Рубрика издания: Мировая литература. Текстология

Тип материала: научная статья

DOI: https://doi.org/10.17759/langt.2024110307

Получена: 07.07.2024

Принята в печать:

Для цитаты: Мань С. Женщины-оборотни: от образа в сказке до сюжетного мотива в литературе [Электронный ресурс] // Язык и текст. 2024. Том 11. № 3. С. 61–71. DOI: 10.17759/langt.2024110307

Полный текст

Обретение женщиной художественного воплощения в словесном искусстве сопровождается установлением ее статуса не только в витальном аспекте, но и осознанием гармонизирующей роли в социальной жизни. Процесс признания и поиск характерных особенностей женского присутствия существенен для культуры разных этносов и различается во времени. При всем своеобразии конкретных образов и хронотопной специфики существовали и в прошлом, и в настоящем точки соприкосновения в осмыслении феминного начала. Для русской словесности в образе женщины сочетались оксюморонные черты (ветреность и верность, ум и глупость, расчетливость и щедрость, хитрость и открытость т. п.). Созидаемый на этой основе архетипический образ включает аспект непредсказуемых изменений, необъяснимых поступков вне логики и обстоятельств. И такой поведенческий стереотип, приписываемый женщине, восходит изначально, на наш взгляд, к феномену оборотничества — приходу в земной мир существ из «иного» мира различного генезиса. Вредоносность или благодеяние могут соединяться в единое и нераздельное целое, формируя противоречивость образа, неоднозначной ситуации, становясь мотивом в сюжетном развертывании. Очевидна связь оборотничества с восприятием единства живой и неживой природы, также как и социального и природного бытия человека. Историческими корнями уходя в доисторические представления о мироздании, сохранив идею возможности контактов с существами «иномирия» в ритуальной практике, феномен оборотничества дожил в искусстве до наших дней, беря на себя новые беллетристические функции при созданиях интриги, включающей неожиданные поступков персонажей и необъяснимые для обыденной жизни явления.
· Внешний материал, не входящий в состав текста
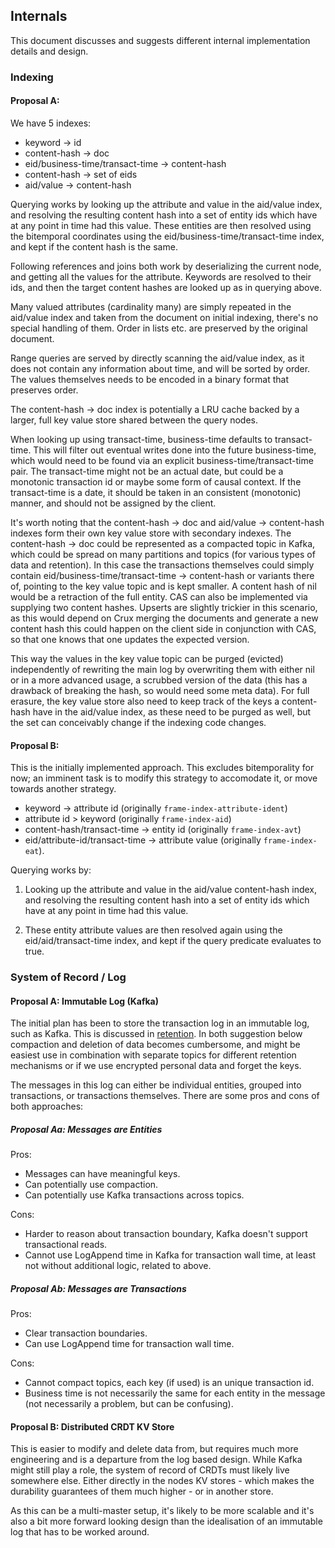 ## Internals

This document discusses and suggests different internal implementation
details and design.

### Indexing

#### Proposal A:

We have 5 indexes:

* keyword -> id
* content-hash -> doc
* eid/business-time/transact-time -> content-hash
* content-hash -> set of eids
* aid/value -> content-hash

Querying works by looking up the attribute and value in the aid/value
index, and resolving the resulting content hash into a set of entity
ids which have at any point in time had this value. These entities are
then resolved using the bitemporal coordinates using the
eid/business-time/transact-time index, and kept if the content hash is
the same.

Following references and joins both work by deserializing the current
node, and getting all the values for the attribute. Keywords are
resolved to their ids, and then the target content hashes are looked
up as in querying above.

Many valued attributes (cardinality many) are simply repeated in the
aid/value index and taken from the document on initial indexing,
there's no special handling of them. Order in lists etc. are preserved
by the original document.

Range queries are served by directly scanning the aid/value index, as
it does not contain any information about time, and will be sorted by
order. The values themselves needs to be encoded in a binary format
that preserves order.

The content-hash -> doc index is potentially a LRU cache backed by a
larger, full key value store shared between the query nodes.

When looking up using transact-time, business-time defaults to
transact-time. This will filter out eventual writes done into the
future business-time, which would need to be found via an explicit
business-time/transact-time pair. The transact-time might not be an
actual date, but could be a monotonic transaction id or maybe some
form of causal context. If the transact-time is a date, it should be
taken in an consistent (monotonic) manner, and should not be assigned
by the client.

It's worth noting that the content-hash -> doc and aid/value ->
content-hash indexes form their own key value store with secondary
indexes. The content-hash -> doc could be represented as a compacted
topic in Kafka, which could be spread on many partitions and topics
(for various types of data and retention). In this case the
transactions themselves could simply contain
eid/business-time/transact-time -> content-hash or variants there of,
pointing to the key value topic and is kept smaller. A content hash of
nil would be a retraction of the full entity. CAS can also be
implemented via supplying two content hashes. Upserts are slightly
trickier in this scenario, as this would depend on Crux merging the
documents and generate a new content hash this could happen on the
client side in conjunction with CAS, so that one knows that one
updates the expected version.

This way the values in the key value topic can be purged (evicted)
independently of rewriting the main log by overwriting them with
either nil or in a more advanced usage, a scrubbed version of the data
(this has a drawback of breaking the hash, so would need some meta
data). For full erasure, the key value store also need to keep track
of the keys a content-hash have in the aid/value index, as these need
to be purged as well, but the set can conceivably change if the
indexing code changes.

#### Proposal B:

This is the initially implemented approach. This excludes
bitemporality for now; an imminent task is to modify this strategy to
accomodate it, or move towards another strategy.

* keyword -> attribute id (originally `frame-index-attribute-ident`)
* attribute id > keyword (originally `frame-index-aid`)
* content-hash/transact-time -> entity id (originally
  `frame-index-avt`)
* eid/attribute-id/transact-time -> attribute value (originally
  `frame-index-eat`).

Querying works by:

1) Looking up the attribute and value in the aid/value content-hash
index, and resolving the resulting content hash into a set of entity
ids which have at any point in time had this value.

2) These entity attribute values are then resolved again using the
eid/aid/transact-time index, and kept if the query predicate evaluates
to true.


### System of Record / Log

#### Proposal A: Immutable Log (Kafka)

The initial plan has been to store the transaction log in an immutable
log, such as Kafka. This is discussed in [retention](retention.md). In
both suggestion below compaction and deletion of data becomes
cumbersome, and might be easiest use in combination with separate
topics for different retention mechanisms or if we use encrypted
personal data and forget the keys.

The messages in this log can either be individual entities, grouped
into transactions, or transactions themselves. There are some pros and
cons of both approaches:

##### Proposal Aa: Messages are Entities

Pros:
 + Messages can have meaningful keys.
 + Can potentially use compaction.
 + Can potentially use Kafka transactions across topics.

Cons:
 + Harder to reason about transaction boundary, Kafka doesn't support
   transactional reads.
 + Cannot use LogAppend time in Kafka for transaction wall
   time, at least not without additional logic, related to above.

##### Proposal Ab: Messages are Transactions

Pros:
 + Clear transaction boundaries.
 + Can use LogAppend time for transaction wall time.

Cons:
 + Cannot compact topics, each key (if used) is an unique transaction
   id.
 + Business time is not necessarily the same for each entity in the
   message (not necessarily a problem, but can be confusing).

#### Proposal B: Distributed CRDT KV Store

This is easier to modify and delete data from, but requires much more
engineering and is a departure from the log based design. While Kafka
might still play a role, the system of record of CRDTs must likely
live somewhere else. Either directly in the nodes KV stores - which
makes the durability guarantees of them much higher - or in another
store.

As this can be a multi-master setup, it's likely to be more scalable
and it's also a bit more forward looking design than the idealisation
of an immutable log that has to be worked around.
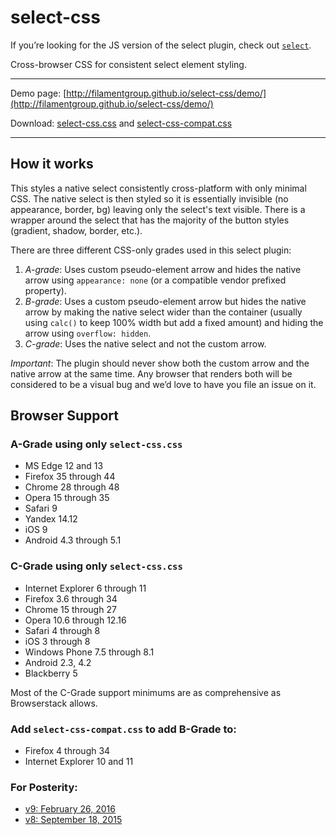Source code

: select-css
==========

If you’re looking for the JS version of the select plugin, check out [`select`](https://github.com/filamentgroup/select).

Cross-browser CSS for consistent select element styling.

---

Demo page: [http://filamentgroup.github.io/select-css/demo/](http://filamentgroup.github.io/select-css/demo/)

Download: [select-css.css](https://github.com/filamentgroup/select-css/blob/master/src/select-css.css) and [select-css-compat.css](https://github.com/filamentgroup/select-css/blob/master/src/select-css-compat.css)

---

## How it works

This styles a native select consistently cross-platform with only minimal CSS. The native select is then styled so it is essentially invisible (no appearance, border, bg) leaving only the select's text visible. There is a wrapper around the select that has the majority of the button styles (gradient, shadow, border, etc.).

There are three different CSS-only grades used in this select plugin:

1. *A-grade*: Uses custom pseudo-element arrow and hides the native arrow using `appearance: none` (or a compatible vendor prefixed property).
1. *B-grade*: Uses a custom pseudo-element arrow but hides the native arrow by making the native select wider than the container (usually using <code>calc()</code> to keep 100% width but add a fixed amount) and hiding the arrow using <code>overflow: hidden</code>.
1. *C-grade*: Uses the native select and not the custom arrow.

*Important*: The plugin should never show both the custom arrow and the native arrow at the same time. Any browser that renders both will be considered to be a visual bug and we’d love to have you file an issue on it.


## Browser Support

### A-Grade using only `select-css.css`

* MS Edge 12 and 13
* Firefox 35 through 44
* Chrome 28 through 48
* Opera 15 through 35
* Safari 9
* Yandex 14.12
* iOS 9
* Android 4.3 through 5.1

### C-Grade using only `select-css.css`

* Internet Explorer 6 through 11
* Firefox 3.6 through 34
* Chrome 15 through 27
* Opera 10.6 through 12.16
* Safari 4 through 8
* iOS 3 through 8
* Windows Phone 7.5 through 8.1
* Android 2.3, 4.2
* Blackberry 5

Most of the C-Grade support minimums are as comprehensive as Browserstack allows.

### Add `select-css-compat.css` to add B-Grade to:

* Firefox 4 through 34
* Internet Explorer 10 and 11

### For Posterity:

* [v9: February 26, 2016](http://output.jsbin.com/wurazow)
* [v8: September 18, 2015](http://output.jsbin.com/yaruh)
Оборотничество: многогранность трактовок

Понятие оборотничества трактуется в исследованиях по-разному. В энциклопедии «Славянские древности» об оборотничестве говорится, что оно, будучи представлено в фольклорных текстах, связанных с суевериями, смыкается с колдовством и превращением, при котором персонажи нечистой силы (либо «знающие» люди) меняли свой внешний вид (ипостась), принимали облик другого человека, животного, предмета, растения и т. п. [19, с. 466].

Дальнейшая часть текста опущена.